Exactly the lines below from the one with "the Claude API." up to and including the one with "controls in prompt." make up the answer, with nothing else added.

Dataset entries
--------------------------------
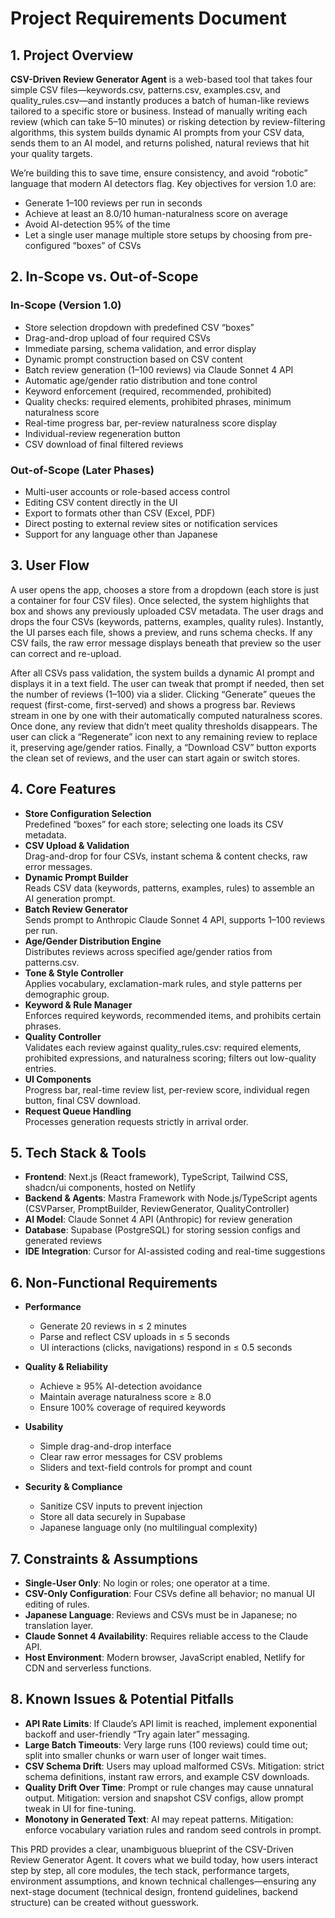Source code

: # Project Requirements Document

## 1. Project Overview

**CSV-Driven Review Generator Agent** is a web-based tool that takes four simple CSV files—keywords.csv, patterns.csv, examples.csv, and quality_rules.csv—and instantly produces a batch of human-like reviews tailored to a specific store or business. Instead of manually writing each review (which can take 5–10 minutes) or risking detection by review-filtering algorithms, this system builds dynamic AI prompts from your CSV data, sends them to an AI model, and returns polished, natural reviews that hit your quality targets.

We’re building this to save time, ensure consistency, and avoid “robotic” language that modern AI detectors flag. Key objectives for version 1.0 are:

*   Generate 1–100 reviews per run in seconds
*   Achieve at least an 8.0/10 human-naturalness score on average
*   Avoid AI-detection 95% of the time
*   Let a single user manage multiple store setups by choosing from pre-configured “boxes” of CSVs

## 2. In-Scope vs. Out-of-Scope

### In-Scope (Version 1.0)

*   Store selection dropdown with predefined CSV “boxes”
*   Drag-and-drop upload of four required CSVs
*   Immediate parsing, schema validation, and error display
*   Dynamic prompt construction based on CSV content
*   Batch review generation (1–100 reviews) via Claude Sonnet 4 API
*   Automatic age/gender ratio distribution and tone control
*   Keyword enforcement (required, recommended, prohibited)
*   Quality checks: required elements, prohibited phrases, minimum naturalness score
*   Real-time progress bar, per-review naturalness score display
*   Individual-review regeneration button
*   CSV download of final filtered reviews

### Out-of-Scope (Later Phases)

*   Multi-user accounts or role-based access control
*   Editing CSV content directly in the UI
*   Export to formats other than CSV (Excel, PDF)
*   Direct posting to external review sites or notification services
*   Support for any language other than Japanese

## 3. User Flow

A user opens the app, chooses a store from a dropdown (each store is just a container for four CSV files). Once selected, the system highlights that box and shows any previously uploaded CSV metadata. The user drags and drops the four CSVs (keywords, patterns, examples, quality rules). Instantly, the UI parses each file, shows a preview, and runs schema checks. If any CSV fails, the raw error message displays beneath that preview so the user can correct and re-upload.

After all CSVs pass validation, the system builds a dynamic AI prompt and displays it in a text field. The user can tweak that prompt if needed, then set the number of reviews (1–100) via a slider. Clicking “Generate” queues the request (first-come, first-served) and shows a progress bar. Reviews stream in one by one with their automatically computed naturalness scores. Once done, any review that didn’t meet quality thresholds disappears. The user can click a “Regenerate” icon next to any remaining review to replace it, preserving age/gender ratios. Finally, a “Download CSV” button exports the clean set of reviews, and the user can start again or switch stores.

## 4. Core Features

*   **Store Configuration Selection**\
    Predefined “boxes” for each store; selecting one loads its CSV metadata.
*   **CSV Upload & Validation**\
    Drag-and-drop for four CSVs, instant schema & content checks, raw error messages.
*   **Dynamic Prompt Builder**\
    Reads CSV data (keywords, patterns, examples, rules) to assemble an AI generation prompt.
*   **Batch Review Generator**\
    Sends prompt to Anthropic Claude Sonnet 4 API, supports 1–100 reviews per run.
*   **Age/Gender Distribution Engine**\
    Distributes reviews across specified age/gender ratios from patterns.csv.
*   **Tone & Style Controller**\
    Applies vocabulary, exclamation-mark rules, and style patterns per demographic group.
*   **Keyword & Rule Manager**\
    Enforces required keywords, recommended items, and prohibits certain phrases.
*   **Quality Controller**\
    Validates each review against quality_rules.csv: required elements, prohibited expressions, and naturalness scoring; filters out low-quality entries.
*   **UI Components**\
    Progress bar, real-time review list, per-review score, individual regen button, final CSV download.
*   **Request Queue Handling**\
    Processes generation requests strictly in arrival order.

## 5. Tech Stack & Tools

*   **Frontend**: Next.js (React framework), TypeScript, Tailwind CSS, shadcn/ui components, hosted on Netlify
*   **Backend & Agents**: Mastra Framework with Node.js/TypeScript agents (CSVParser, PromptBuilder, ReviewGenerator, QualityController)
*   **AI Model**: Claude Sonnet 4 API (Anthropic) for review generation
*   **Database**: Supabase (PostgreSQL) for storing session configs and generated reviews
*   **IDE Integration**: Cursor for AI-assisted coding and real-time suggestions

## 6. Non-Functional Requirements

*   **Performance**

    *   Generate 20 reviews in ≤ 2 minutes
    *   Parse and reflect CSV uploads in ≤ 5 seconds
    *   UI interactions (clicks, navigations) respond in ≤ 0.5 seconds

*   **Quality & Reliability**

    *   Achieve ≥ 95% AI-detection avoidance
    *   Maintain average naturalness score ≥ 8.0
    *   Ensure 100% coverage of required keywords

*   **Usability**

    *   Simple drag-and-drop interface
    *   Clear raw error messages for CSV problems
    *   Sliders and text-field controls for prompt and count

*   **Security & Compliance**

    *   Sanitize CSV inputs to prevent injection
    *   Store all data securely in Supabase
    *   Japanese language only (no multilingual complexity)

## 7. Constraints & Assumptions

*   **Single-User Only**: No login or roles; one operator at a time.
*   **CSV-Only Configuration**: Four CSVs define all behavior; no manual UI editing of rules.
*   **Japanese Language**: Reviews and CSVs must be in Japanese; no translation layer.
*   **Claude Sonnet 4 Availability**: Requires reliable access to the Claude API.
*   **Host Environment**: Modern browser, JavaScript enabled, Netlify for CDN and serverless functions.

## 8. Known Issues & Potential Pitfalls

*   **API Rate Limits**: If Claude’s API limit is reached, implement exponential backoff and user-friendly “Try again later” messaging.
*   **Large Batch Timeouts**: Very large runs (100 reviews) could time out; split into smaller chunks or warn user of longer wait times.
*   **CSV Schema Drift**: Users may upload malformed CSVs. Mitigation: strict schema definitions, instant raw errors, and example CSV downloads.
*   **Quality Drift Over Time**: Prompt or rule changes may cause unnatural output. Mitigation: version and snapshot CSV configs, allow prompt tweak in UI for fine-tuning.
*   **Monotony in Generated Text**: AI may repeat patterns. Mitigation: enforce vocabulary variation rules and random seed controls in prompt.

This PRD provides a clear, unambiguous blueprint of the CSV-Driven Review Generator Agent. It covers what we build today, how users interact step by step, all core modules, the tech stack, performance targets, environment assumptions, and known technical challenges—ensuring any next-stage document (technical design, frontend guidelines, backend structure) can be created without guesswork.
--------------------------------
## Response to the exercise:
*   **Claude Sonnet 4 Availability**: Requires reliable access to the Claude API.
*   **Host Environment**: Modern browser, JavaScript enabled, Netlify for CDN and serverless functions.

## 8. Known Issues & Potential Pitfalls

*   **API Rate Limits**: If Claude’s API limit is reached, implement exponential backoff and user-friendly “Try again later” messaging.
*   **Large Batch Timeouts**: Very large runs (100 reviews) could time out; split into smaller chunks or warn user of longer wait times.
*   **CSV Schema Drift**: Users may upload malformed CSVs. Mitigation: strict schema definitions, instant raw errors, and example CSV downloads.
*   **Quality Drift Over Time**: Prompt or rule changes may cause unnatural output. Mitigation: version and snapshot CSV configs, allow prompt tweak in UI for fine-tuning.
*   **Monotony in Generated Text**: AI may repeat patterns. Mitigation: enforce vocabulary variation rules and random seed controls in prompt.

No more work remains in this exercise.